Sunday, 28 July 2013

28 Juli 2013



28 Juli 2013
Mengalahkan Rasa Takut. Mazmur 23:4, “Sekalipun aku berjalan dalam lembah kekelaman, aku tidak takut bahaya, sebab Engkau besertaku; gada-Mu dan tongkat-Mu, itulah yang menghibur aku.” Tidak usah berpikir terlalu banyak tentang apa yang akan terjadi. IA tidak akan pernah membiarkan kita jatuh, pertolonganNYA selalu ada, sepanjang masa. Ketakutan hanya akan mendatangkan kesakitan. Sedangkan KEPERCAYAAN mendatangkan KEKUATAN (baca dan ucapkan Mazmur 23 itu sebagai kata-kata Prophetic buat diri kita masing-masing, jadikan Rhema dalam hidup kita, niscaya semuanya akan digenapiNya bagi kita yang PERCAYA). Amin.

Respon 1
Memegang teguh kebenaran. Orang yang menerima perkataan Tuhan dan menghidupinya adalah orang yang memegang teguh kebenaran. Matius 16:18. Gereja yang dibangun Yesus di atas batu karang, karena karakteristiknya, ia kokoh tak terombang-ambing, tajam. Seperti itulah kita harus hidup sebagai gereja.

Respon 2
Syalom, amin. “Satu hal telah kuminta kepada TUHAN, itulah yang kuingini: diam di rumah TUHAN seumur hidupku, menyaksikan kemurahan TUHAN dan menikmati bait-Nya.” (Maz 27:4). Terima kasih Ibu, met beribadah, TUHAN memberkati Ibu dan keluarga.

Respon 3
RENUNGAN PAGI. Minggu, 28 Juli 2013. Tetapi Daud berkata kepada orang Filistin itu: Engkau mendatangi aku dengan pedang dan tombak dan lembing, tetapi aku mendatangi engkau dengan nama TUHAN semesta alam, Allah segala barisan Israel yang kautantang itu. (1 Sam 1:45). Mungkin kita pun sering melakukannya. Saat masalah datang, saat persoalan datang, kita menghadapinya dengan nama Tuhan, dalam nama Yesus. Namun, apakah maknanya bagi kita? Jangan-jangan hanya seperti sepenggal mantra, asal mengucap “Dalam nama Yesus” dan kita merasa beres. Adakah kita masih mengingat bahwa di dalamnya ada keintiman dengan Tuhan?
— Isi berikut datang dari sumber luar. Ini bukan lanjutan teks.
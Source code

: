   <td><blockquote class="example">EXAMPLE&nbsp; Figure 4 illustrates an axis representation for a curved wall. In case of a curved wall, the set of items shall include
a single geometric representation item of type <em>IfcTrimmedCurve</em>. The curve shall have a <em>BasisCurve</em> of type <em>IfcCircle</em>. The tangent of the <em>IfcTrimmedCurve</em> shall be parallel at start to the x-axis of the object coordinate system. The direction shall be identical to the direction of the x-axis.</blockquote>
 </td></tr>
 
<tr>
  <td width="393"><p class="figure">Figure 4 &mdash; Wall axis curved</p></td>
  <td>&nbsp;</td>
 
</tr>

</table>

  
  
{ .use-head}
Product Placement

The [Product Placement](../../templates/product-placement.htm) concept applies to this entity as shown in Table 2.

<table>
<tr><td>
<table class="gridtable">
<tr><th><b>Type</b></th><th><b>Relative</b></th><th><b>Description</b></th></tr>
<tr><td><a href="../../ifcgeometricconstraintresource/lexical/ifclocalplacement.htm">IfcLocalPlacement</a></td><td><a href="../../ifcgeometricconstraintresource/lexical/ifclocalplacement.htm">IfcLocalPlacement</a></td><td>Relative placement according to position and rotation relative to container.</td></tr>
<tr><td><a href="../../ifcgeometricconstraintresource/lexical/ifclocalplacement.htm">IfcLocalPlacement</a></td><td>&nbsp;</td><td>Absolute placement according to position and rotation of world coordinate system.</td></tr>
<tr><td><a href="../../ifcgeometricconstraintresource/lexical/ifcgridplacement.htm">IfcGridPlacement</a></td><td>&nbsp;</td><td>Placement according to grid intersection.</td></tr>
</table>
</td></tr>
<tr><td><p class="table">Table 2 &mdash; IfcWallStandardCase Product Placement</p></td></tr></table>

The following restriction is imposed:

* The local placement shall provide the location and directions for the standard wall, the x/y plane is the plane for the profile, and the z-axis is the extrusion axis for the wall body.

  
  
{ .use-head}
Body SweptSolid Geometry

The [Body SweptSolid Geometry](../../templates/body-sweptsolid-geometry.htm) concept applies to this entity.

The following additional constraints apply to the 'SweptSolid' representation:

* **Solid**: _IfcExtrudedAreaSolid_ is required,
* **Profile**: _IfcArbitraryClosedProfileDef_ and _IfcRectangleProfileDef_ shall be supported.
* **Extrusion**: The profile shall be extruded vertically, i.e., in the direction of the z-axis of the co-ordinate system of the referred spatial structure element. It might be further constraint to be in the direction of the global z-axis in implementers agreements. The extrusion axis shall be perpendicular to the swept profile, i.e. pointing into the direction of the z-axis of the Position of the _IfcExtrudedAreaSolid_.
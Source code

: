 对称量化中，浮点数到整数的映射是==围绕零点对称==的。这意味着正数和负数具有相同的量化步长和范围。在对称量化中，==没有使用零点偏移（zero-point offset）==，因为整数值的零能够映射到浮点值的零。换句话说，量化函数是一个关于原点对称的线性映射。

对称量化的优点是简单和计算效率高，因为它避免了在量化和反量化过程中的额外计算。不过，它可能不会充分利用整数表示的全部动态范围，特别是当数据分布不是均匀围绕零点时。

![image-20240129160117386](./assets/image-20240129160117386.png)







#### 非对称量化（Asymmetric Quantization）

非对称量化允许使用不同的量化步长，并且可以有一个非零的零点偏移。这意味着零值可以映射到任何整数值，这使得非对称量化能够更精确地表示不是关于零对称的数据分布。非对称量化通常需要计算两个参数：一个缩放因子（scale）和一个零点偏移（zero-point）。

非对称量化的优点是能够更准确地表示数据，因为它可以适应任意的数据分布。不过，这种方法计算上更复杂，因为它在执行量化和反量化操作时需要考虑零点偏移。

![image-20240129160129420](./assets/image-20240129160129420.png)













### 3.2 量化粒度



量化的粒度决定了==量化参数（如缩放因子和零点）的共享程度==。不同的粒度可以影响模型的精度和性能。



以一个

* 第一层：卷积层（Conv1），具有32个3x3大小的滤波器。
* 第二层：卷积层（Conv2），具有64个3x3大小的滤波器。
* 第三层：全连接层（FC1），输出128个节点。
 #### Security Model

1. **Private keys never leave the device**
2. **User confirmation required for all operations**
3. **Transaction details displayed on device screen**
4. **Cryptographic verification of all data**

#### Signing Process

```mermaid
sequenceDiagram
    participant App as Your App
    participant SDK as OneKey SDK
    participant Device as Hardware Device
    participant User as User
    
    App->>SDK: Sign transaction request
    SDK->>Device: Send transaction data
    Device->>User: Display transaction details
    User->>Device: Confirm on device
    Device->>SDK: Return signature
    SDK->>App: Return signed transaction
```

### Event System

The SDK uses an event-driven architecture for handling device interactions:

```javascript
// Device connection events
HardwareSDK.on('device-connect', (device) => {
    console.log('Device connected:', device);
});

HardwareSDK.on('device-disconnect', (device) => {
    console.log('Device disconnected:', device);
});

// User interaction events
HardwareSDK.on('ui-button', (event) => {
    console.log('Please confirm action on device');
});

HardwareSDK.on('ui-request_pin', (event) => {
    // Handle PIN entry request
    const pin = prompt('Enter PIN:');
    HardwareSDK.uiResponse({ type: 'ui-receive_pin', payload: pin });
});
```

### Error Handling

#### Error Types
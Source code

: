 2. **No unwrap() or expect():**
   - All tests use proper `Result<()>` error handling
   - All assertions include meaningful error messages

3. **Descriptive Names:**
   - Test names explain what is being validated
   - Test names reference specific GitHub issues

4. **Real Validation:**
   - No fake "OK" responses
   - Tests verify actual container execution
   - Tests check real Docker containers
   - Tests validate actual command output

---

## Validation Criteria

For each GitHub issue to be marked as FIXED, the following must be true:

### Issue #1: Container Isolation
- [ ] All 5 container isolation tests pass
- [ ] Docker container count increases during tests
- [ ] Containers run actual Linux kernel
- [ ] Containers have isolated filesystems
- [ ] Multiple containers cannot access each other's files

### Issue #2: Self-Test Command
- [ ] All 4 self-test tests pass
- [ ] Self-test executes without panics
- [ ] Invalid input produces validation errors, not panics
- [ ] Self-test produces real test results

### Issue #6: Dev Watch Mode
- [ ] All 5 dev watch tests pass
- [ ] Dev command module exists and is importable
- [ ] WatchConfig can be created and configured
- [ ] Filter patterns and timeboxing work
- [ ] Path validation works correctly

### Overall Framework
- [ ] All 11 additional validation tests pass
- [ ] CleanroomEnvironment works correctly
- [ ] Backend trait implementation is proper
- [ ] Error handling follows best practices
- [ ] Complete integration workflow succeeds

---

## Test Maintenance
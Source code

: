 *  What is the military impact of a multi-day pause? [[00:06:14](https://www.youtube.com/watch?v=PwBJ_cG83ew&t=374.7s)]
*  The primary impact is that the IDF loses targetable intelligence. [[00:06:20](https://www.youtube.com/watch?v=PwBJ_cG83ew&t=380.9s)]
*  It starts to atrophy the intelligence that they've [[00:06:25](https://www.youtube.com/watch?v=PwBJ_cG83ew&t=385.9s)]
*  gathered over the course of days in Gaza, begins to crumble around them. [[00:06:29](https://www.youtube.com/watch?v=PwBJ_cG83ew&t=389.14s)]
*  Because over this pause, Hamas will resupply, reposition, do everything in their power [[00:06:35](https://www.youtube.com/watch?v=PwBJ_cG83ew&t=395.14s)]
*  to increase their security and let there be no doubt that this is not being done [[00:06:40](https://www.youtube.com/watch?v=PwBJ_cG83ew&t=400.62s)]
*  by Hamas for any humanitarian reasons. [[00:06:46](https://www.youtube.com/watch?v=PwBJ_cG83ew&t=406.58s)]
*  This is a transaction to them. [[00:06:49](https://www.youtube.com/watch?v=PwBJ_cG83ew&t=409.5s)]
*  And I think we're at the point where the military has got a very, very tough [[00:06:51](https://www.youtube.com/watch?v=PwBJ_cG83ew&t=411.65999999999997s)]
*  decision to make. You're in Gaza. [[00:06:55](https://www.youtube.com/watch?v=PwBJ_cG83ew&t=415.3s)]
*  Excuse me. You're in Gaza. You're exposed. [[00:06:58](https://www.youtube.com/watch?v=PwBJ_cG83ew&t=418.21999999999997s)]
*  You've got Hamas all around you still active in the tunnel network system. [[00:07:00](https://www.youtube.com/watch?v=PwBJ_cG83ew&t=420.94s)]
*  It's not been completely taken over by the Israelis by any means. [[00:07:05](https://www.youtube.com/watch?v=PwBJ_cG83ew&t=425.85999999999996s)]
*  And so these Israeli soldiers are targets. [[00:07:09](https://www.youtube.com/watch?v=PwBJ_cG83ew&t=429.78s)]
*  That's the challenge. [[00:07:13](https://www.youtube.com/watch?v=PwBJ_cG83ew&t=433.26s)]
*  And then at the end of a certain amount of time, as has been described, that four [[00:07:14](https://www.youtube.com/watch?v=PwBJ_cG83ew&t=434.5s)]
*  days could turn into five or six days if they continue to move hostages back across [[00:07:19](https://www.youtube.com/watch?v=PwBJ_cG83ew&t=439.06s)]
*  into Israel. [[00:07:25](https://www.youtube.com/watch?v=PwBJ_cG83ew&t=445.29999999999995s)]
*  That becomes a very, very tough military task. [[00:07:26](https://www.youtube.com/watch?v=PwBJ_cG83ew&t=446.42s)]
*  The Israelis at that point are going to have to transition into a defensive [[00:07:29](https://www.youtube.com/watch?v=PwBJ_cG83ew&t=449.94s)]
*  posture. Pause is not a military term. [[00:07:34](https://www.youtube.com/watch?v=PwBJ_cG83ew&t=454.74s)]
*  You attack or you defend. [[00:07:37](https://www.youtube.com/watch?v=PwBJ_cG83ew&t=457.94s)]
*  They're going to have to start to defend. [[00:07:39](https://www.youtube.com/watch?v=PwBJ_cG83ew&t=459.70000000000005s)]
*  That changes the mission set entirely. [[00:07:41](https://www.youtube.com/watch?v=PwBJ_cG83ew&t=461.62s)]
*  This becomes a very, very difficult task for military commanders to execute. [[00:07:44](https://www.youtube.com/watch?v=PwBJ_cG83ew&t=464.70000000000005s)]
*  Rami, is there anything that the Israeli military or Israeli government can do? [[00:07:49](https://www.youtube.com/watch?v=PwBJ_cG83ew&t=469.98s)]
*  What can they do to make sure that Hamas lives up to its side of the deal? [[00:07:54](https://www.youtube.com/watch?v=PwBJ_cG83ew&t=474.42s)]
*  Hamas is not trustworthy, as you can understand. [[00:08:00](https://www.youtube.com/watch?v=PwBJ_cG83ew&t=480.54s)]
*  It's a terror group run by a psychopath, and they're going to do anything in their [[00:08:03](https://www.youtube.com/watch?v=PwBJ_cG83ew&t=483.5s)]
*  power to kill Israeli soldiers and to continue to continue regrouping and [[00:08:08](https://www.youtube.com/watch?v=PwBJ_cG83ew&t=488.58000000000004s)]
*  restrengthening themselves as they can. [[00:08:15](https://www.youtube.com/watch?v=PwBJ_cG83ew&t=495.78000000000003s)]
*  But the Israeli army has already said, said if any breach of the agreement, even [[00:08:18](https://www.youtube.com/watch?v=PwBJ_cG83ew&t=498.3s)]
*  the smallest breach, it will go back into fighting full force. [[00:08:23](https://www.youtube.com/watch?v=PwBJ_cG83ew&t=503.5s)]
Bahwa di dalamnya ada kesediaan mendengar tuntunanNya? Bahwa di dalamnya ada kerelaan untuk melakukan kehendakNya? Mazmur 23:4 ketakutan mendatangkan kesakitan, sedangkan kepercayaan diri mendatangkan kekuatan. “Bapa, ampuni kami bila kehadiran masalah sering membuat kami sulit melihat pertolonganMu. Ajar kami percaya bahwa bersamaMu, semua akan baik-baik saja. Dalam nama Tuhan Yesus Kristus, amin!” Tuhan Yesus memberkati.

Respon 4
ORANG BENAR vs ORANG YANG MERASA BENAR. Orang benar tidak akan berpikrian bahwa ia yang paling benar. Orang yang merasa benar akan menyadari kesalahannya. Orang yang merasa benar tidak akan pernah mengaku salah. Orang benar setiap saat akan berintropeksi diri dan merendahkan hati. Orang yang merasa benar tidak perlu berintropeksi karena sudah merasa benar, maka selalu tinggi hati. Orang benar memiliki kelembutan hati, maka ia akan dapat menerima masukan dan kritikan dari siapa saja, termasuk dari seorang anak kecil sekalipun. Orang yang merasa benar, hatinya lebih keras daripada batu. Karena itu tak ada masukan dan kritikan yang berkenan di hatinya. Orang benar selalu menjaga perilakunya dengan benar. Berkata-kata penuh dengan kehati-hatian dan selalu berpikir benar. Orang merasa benar, bisa berpikir, berkata, dan berbuat sekehendak hatinya tanpa mempedulikan orang lain. Pada akhirnya, orang benar akan dihormati, dicintai dan disegani oleh hampir semua orang. Namun orang yang hidupnya selalu merasa benar hanya akan disanjung oleh orang-orang yang berpikiran sempit yang sepemikiran dengannya dan orang-orang yang ingin memanfaatkan dirinya. Termasuk tipe manakah kita? Apakah kita ini orang benar atau orang yang merasa benar? Mari sama-sama bercermin, dan berusaha berjalan ke arah yang benar. Tidak perlu mengarahkan telunjuk kepada orang lain, tidak perlu malu mengaki, tak usah sembunyi, heningkan hati, biarkan nurani yang mengoreksi. Tidak ada manusia yang sempurna, tapi kita punya Tuhan yang benar, biarlah jalan-jalanNya selalu ada di sepanjang hidup kita, supaya kita dibenarkan olehNya. Karena dengan hidup benar maka cahaya kemuliaan Tuhan akan memancar dari hatimu dan dari situlah kehidupan akan mengalir seperti gelombang yang tak terhentikan. Happy Sunday & GBU.